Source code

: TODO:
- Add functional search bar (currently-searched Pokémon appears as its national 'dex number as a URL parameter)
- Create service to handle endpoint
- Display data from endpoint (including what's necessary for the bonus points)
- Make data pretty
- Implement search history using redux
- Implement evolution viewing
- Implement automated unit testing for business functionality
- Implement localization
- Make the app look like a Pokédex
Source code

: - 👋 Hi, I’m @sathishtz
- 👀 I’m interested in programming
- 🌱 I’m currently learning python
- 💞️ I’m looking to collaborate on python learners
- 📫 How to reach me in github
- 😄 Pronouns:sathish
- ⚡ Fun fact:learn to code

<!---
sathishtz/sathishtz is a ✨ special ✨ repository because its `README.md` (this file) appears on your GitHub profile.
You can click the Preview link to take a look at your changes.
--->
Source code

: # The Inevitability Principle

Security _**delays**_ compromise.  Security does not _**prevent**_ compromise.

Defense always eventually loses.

########################################

## What is needed
Every entry needs to be retyped exactly.

## Answer to this problem
Source code

: TODO:
- Add functional search bar (currently-searched Pokémon appears as its national 'dex number as a URL parameter)
- Create service to handle endpoint
- Display data from endpoint (including what's necessary for the bonus points)
- Make data pretty
- Implement search history using redux
- Implement evolution viewing
- Implement automated unit testing for business functionality
- Implement localization
- Make the app look like a Pokédex
Source code

: - 👋 Hi, I’m @sathishtz
- 👀 I’m interested in programming
- 🌱 I’m currently learning python
- 💞️ I’m looking to collaborate on python learners
- 📫 How to reach me in github
- 😄 Pronouns:sathish
- ⚡ Fun fact:learn to code

<!---
sathishtz/sathishtz is a ✨ special ✨ repository because its `README.md` (this file) appears on your GitHub profile.
You can click the Preview link to take a look at your changes.
--->
Source code

: # The Inevitability Principle

Security _**delays**_ compromise.  Security does not _**prevent**_ compromise.

Defense always eventually loses.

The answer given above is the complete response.